▶ **TASK DESCRIPTION**
Two lines below mark the span: the one containing "Development versions can" and the one containing "SCons is an". Set down both, plus every line between, exactly as they stand, and nothing else.

▶ **MATERIAL FOR THIS TASK**

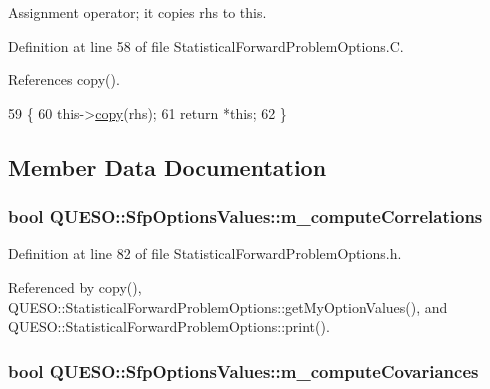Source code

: Assignment operator; it copies {\ttfamily rhs} to {\ttfamily this}. 



Definition at line 58 of file Statistical\-Forward\-Problem\-Options.\-C.



References copy().


\begin{DoxyCode}
59 \{
60   this->\hyperlink{class_q_u_e_s_o_1_1_sfp_options_values_ad3e0b2e03abf1e2ca7b767fef7512af7}{copy}(rhs);
61   \textcolor{keywordflow}{return} *\textcolor{keyword}{this};
62 \}
\end{DoxyCode}


\subsection{Member Data Documentation}
\hypertarget{class_q_u_e_s_o_1_1_sfp_options_values_a4de46169004d9ccbe66fdf32ae93ea45}{
\subsubsection[{m\-\_\-compute\-Correlations}]{\setlength{\rightskip}{0pt plus 5cm}bool Q\-U\-E\-S\-O\-::\-Sfp\-Options\-Values\-::m\-\_\-compute\-Correlations}}\label{class_q_u_e_s_o_1_1_sfp_options_values_a4de46169004d9ccbe66fdf32ae93ea45}


Definition at line 82 of file Statistical\-Forward\-Problem\-Options.\-h.



Referenced by copy(), Q\-U\-E\-S\-O\-::\-Statistical\-Forward\-Problem\-Options\-::get\-My\-Option\-Values(), and Q\-U\-E\-S\-O\-::\-Statistical\-Forward\-Problem\-Options\-::print().

\hypertarget{class_q_u_e_s_o_1_1_sfp_options_values_abe755434941b852aaf5bd512c153354b}{
\subsubsection[{m\-\_\-compute\-Covariances}]{\setlength{\rightskip}{0pt plus 5cm}bool Q\-U\-E\-S\-O\-::\-Sfp\-Options\-Values\-::m\-\_\-compute\-Covariances}}\label{class_q_u_e_s_o_1_1_sfp_options_values_abe755434941b852aaf5bd512c153354b}


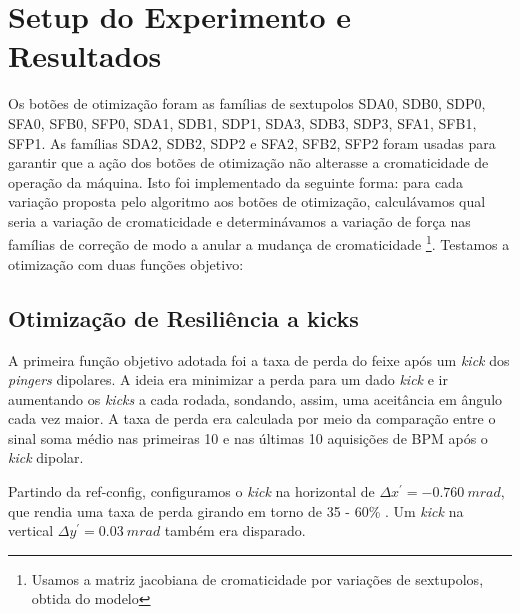 \documentclass[a4paper,
               keeplastbox,   %
               ]{jacow}
\begin{document}
\section{Setup do Experimento e Resultados}
Os botões de otimização foram as famílias de sextupolos SDA0, SDB0, SDP0, SFA0, SFB0, SFP0, SDA1, SDB1, SDP1, SDA3, SDB3, SDP3, SFA1, SFB1, SFP1. As famílias SDA2, SDB2, SDP2 e SFA2, SFB2, SFP2 foram usadas para garantir que a ação dos botões de otimização não alterasse a cromaticidade de operação da máquina. Isto foi implementado da seguinte forma: para cada variação proposta pelo algoritmo aos botões de otimização, calculávamos qual seria a variação de cromaticidade e determinávamos a variação de força nas famílias de correção de modo a anular a mudança de cromaticidade \footnote{Usamos a matriz jacobiana de cromaticidade por variações de sextupolos, obtida do modelo}. 
Testamos a otimização com duas funções objetivo:
\subsection{Otimização de Resiliência a kicks}
A primeira função objetivo adotada foi a taxa de perda do feixe após um \textit{kick} dos \textit{pingers} dipolares. A ideia era minimizar a perda para um dado \textit{kick} e ir aumentando os \textit{kicks} a cada rodada, sondando, assim, uma aceitância em ângulo cada vez maior. %
A taxa de perda era calculada por meio da comparação entre o sinal soma médio nas primeiras 10 e nas últimas 10 aquisições de BPM após o \textit{kick} dipolar.

Partindo da ref-config, configuramos o \textit{kick} na horizontal de $\Delta x^\prime = -0.760~ \unit{m rad}$, que rendia uma taxa de perda girando em torno de 35 - 60\% . Um \textit{kick} na vertical $\Delta y^\prime = 0.03~\unit{m rad}$ também era disparado.
\end{document}
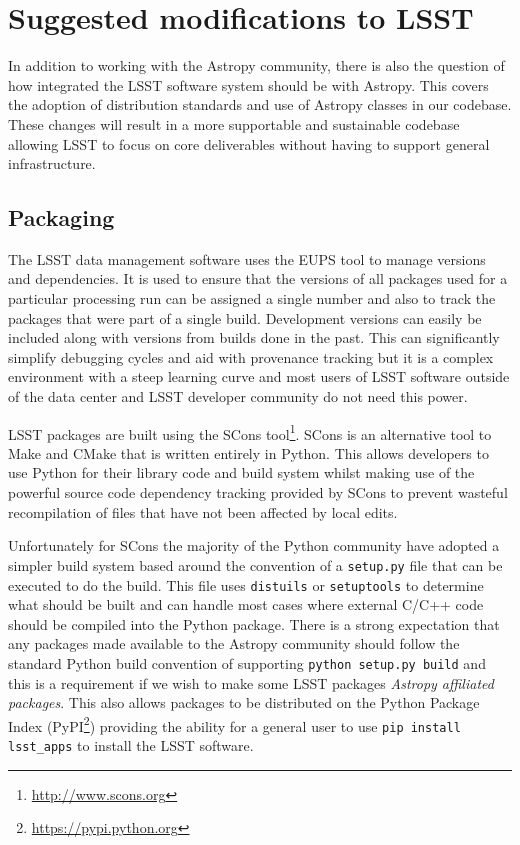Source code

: \documentclass[]{spie}  %
\begin{document}
\section{Suggested modifications to LSST}

In addition to working with the Astropy community, there is also the question of how integrated the LSST software system should be with Astropy.
This covers the adoption of distribution standards and use of Astropy classes in our codebase.
These changes will result in a more supportable and sustainable codebase allowing LSST to focus on core deliverables without having to support general infrastructure.

\subsection{Packaging}

The LSST data management software uses the EUPS tool\cite{EUPS} to manage versions and dependencies.
It is used to ensure that the versions of all packages used for a particular processing run can be assigned a single number and also to track the packages that were part of a single build.
Development versions can easily be included along with versions from builds done in the past.
This can significantly simplify debugging cycles and aid with provenance tracking but it is a complex environment with a steep learning curve and most users of LSST software outside of the data center and LSST developer community do not need this power.

LSST packages are built using the SCons tool\footnote{\url{http://www.scons.org}}\cite{2005Scons1377085}.
SCons is an alternative tool to Make and CMake that is written entirely in Python.
This allows developers to use Python for their library code and build system whilst making use of the powerful source code dependency tracking provided by SCons to prevent wasteful recompilation of files that have not been affected by local edits.

Unfortunately for SCons the majority of the Python community have adopted a simpler build system based around the convention of a \texttt{setup.py} file that can be executed to do the build.
This file uses \texttt{distuils} or \texttt{setuptools} to determine what should be built and can handle most cases where external C/C++ code should be compiled into the Python package.
There is a strong expectation that any packages made available to the Astropy community should follow the standard Python build convention of supporting \texttt{python setup.py build} and this is a requirement if we wish to make some LSST packages \emph{Astropy affiliated packages}.
This also allows packages to be distributed on the Python Package Index (PyPI\footnote{\url{https://pypi.python.org}}) providing the ability for a general user to use \texttt{pip install lsst\_apps} to install the LSST software.
\end{document}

▶ **REPLY TO THE EXERCISE**
Development versions can easily be included along with versions from builds done in the past.
This can significantly simplify debugging cycles and aid with provenance tracking but it is a complex environment with a steep learning curve and most users of LSST software outside of the data center and LSST developer community do not need this power.

LSST packages are built using the SCons tool\footnote{\url{http://www.scons.org}}\cite{2005Scons1377085}.
SCons is an alternative tool to Make and CMake that is written entirely in Python.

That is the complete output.